■ AIM OF THE TASK
Line by line, transcribe the listing below without omission.

■ DATA UNDER STUDY
● ● ● ● ●

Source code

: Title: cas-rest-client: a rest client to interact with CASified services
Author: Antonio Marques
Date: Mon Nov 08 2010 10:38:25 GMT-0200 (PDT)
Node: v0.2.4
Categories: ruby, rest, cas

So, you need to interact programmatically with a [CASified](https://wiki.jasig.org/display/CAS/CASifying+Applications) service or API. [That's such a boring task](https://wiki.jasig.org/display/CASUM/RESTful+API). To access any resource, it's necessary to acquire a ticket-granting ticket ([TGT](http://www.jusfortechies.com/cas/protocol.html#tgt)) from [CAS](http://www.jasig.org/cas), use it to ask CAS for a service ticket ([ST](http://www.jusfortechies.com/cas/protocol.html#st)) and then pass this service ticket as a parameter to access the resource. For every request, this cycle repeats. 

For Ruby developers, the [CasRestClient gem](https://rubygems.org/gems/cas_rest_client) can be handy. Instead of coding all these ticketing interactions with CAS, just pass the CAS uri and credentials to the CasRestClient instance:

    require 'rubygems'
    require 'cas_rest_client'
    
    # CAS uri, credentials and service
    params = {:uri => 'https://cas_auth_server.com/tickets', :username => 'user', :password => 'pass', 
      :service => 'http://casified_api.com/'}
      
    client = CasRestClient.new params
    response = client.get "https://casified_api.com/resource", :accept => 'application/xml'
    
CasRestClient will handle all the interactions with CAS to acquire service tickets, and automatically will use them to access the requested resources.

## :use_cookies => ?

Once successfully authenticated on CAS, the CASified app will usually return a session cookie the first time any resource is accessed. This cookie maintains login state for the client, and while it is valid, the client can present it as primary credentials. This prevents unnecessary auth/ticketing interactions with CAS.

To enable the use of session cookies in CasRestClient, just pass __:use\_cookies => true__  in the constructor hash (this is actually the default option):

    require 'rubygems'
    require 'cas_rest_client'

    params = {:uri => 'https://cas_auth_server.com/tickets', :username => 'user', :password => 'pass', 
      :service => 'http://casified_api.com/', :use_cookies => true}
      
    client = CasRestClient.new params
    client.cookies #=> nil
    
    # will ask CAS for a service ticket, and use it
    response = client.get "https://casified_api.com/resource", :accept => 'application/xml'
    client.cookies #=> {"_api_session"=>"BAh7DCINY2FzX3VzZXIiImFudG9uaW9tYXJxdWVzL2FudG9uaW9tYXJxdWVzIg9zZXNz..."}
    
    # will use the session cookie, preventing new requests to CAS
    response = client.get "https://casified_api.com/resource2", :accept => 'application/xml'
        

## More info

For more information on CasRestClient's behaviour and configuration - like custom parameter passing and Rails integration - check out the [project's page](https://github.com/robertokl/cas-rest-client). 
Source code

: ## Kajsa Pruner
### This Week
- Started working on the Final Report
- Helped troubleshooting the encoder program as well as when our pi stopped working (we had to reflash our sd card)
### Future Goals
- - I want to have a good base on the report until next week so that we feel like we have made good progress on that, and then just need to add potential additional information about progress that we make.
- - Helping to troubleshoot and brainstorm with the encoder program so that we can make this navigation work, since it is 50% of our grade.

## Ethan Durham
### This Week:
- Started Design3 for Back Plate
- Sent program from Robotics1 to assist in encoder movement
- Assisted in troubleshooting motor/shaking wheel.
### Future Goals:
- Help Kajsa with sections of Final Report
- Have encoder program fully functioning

● ● ● ● ●

■ RESPONSE AREA
Source code

: Title: cas-rest-client: a rest client to interact with CASified services
Author: Antonio Marques
Date: Mon Nov 08 2010 10:38:25 GMT-0200 (PDT)
Node: v0.2.4
Categories: ruby, rest, cas

So, you need to interact programmatically with a [CASified](https://wiki.jasig.org/display/CAS/CASifying+Applications) service or API. [That's such a boring task](https://wiki.jasig.org/display/CASUM/RESTful+API). To access any resource, it's necessary to acquire a ticket-granting ticket ([TGT](http://www.jusfortechies.com/cas/protocol.html#tgt)) from [CAS](http://www.jasig.org/cas), use it to ask CAS for a service ticket ([ST](http://www.jusfortechies.com/cas/protocol.html#st)) and then pass this service ticket as a parameter to access the resource. For every request, this cycle repeats. 

For Ruby developers, the [CasRestClient gem](https://rubygems.org/gems/cas_rest_client) can be handy. Instead of coding all these ticketing interactions with CAS, just pass the CAS uri and credentials to the CasRestClient instance:

    require 'rubygems'
    require 'cas_rest_client'
    
    # CAS uri, credentials and service
    params = {:uri => 'https://cas_auth_server.com/tickets', :username => 'user', :password => 'pass', 
      :service => 'http://casified_api.com/'}
      
    client = CasRestClient.new params
    response = client.get "https://casified_api.com/resource", :accept => 'application/xml'
    
CasRestClient will handle all the interactions with CAS to acquire service tickets, and automatically will use them to access the requested resources.

## :use_cookies => ?

Once successfully authenticated on CAS, the CASified app will usually return a session cookie the first time any resource is accessed. This cookie maintains login state for the client, and while it is valid, the client can present it as primary credentials. This prevents unnecessary auth/ticketing interactions with CAS.

To enable the use of session cookies in CasRestClient, just pass __:use\_cookies => true__  in the constructor hash (this is actually the default option):

    require 'rubygems'
    require 'cas_rest_client'

    params = {:uri => 'https://cas_auth_server.com/tickets', :username => 'user', :password => 'pass', 
      :service => 'http://casified_api.com/', :use_cookies => true}
      
    client = CasRestClient.new params
    client.cookies #=> nil
    
    # will ask CAS for a service ticket, and use it
    response = client.get "https://casified_api.com/resource", :accept => 'application/xml'
    client.cookies #=> {"_api_session"=>"BAh7DCINY2FzX3VzZXIiImFudG9uaW9tYXJxdWVzL2FudG9uaW9tYXJxdWVzIg9zZXNz..."}
    
    # will use the session cookie, preventing new requests to CAS
    response = client.get "https://casified_api.com/resource2", :accept => 'application/xml'
        

## More info

For more information on CasRestClient's behaviour and configuration - like custom parameter passing and Rails integration - check out the [project's page](https://github.com/robertokl/cas-rest-client). 
Source code

: ## Kajsa Pruner
### This Week
- Started working on the Final Report
- Helped troubleshooting the encoder program as well as when our pi stopped working (we had to reflash our sd card)
### Future Goals
- - I want to have a good base on the report until next week so that we feel like we have made good progress on that, and then just need to add potential additional information about progress that we make.
- - Helping to troubleshoot and brainstorm with the encoder program so that we can make this navigation work, since it is 50% of our grade.

## Ethan Durham
### This Week:
- Started Design3 for Back Plate
- Sent program from Robotics1 to assist in encoder movement
- Assisted in troubleshooting motor/shaking wheel.
### Future Goals:
- Help Kajsa with sections of Final Report
- Have encoder program fully functioning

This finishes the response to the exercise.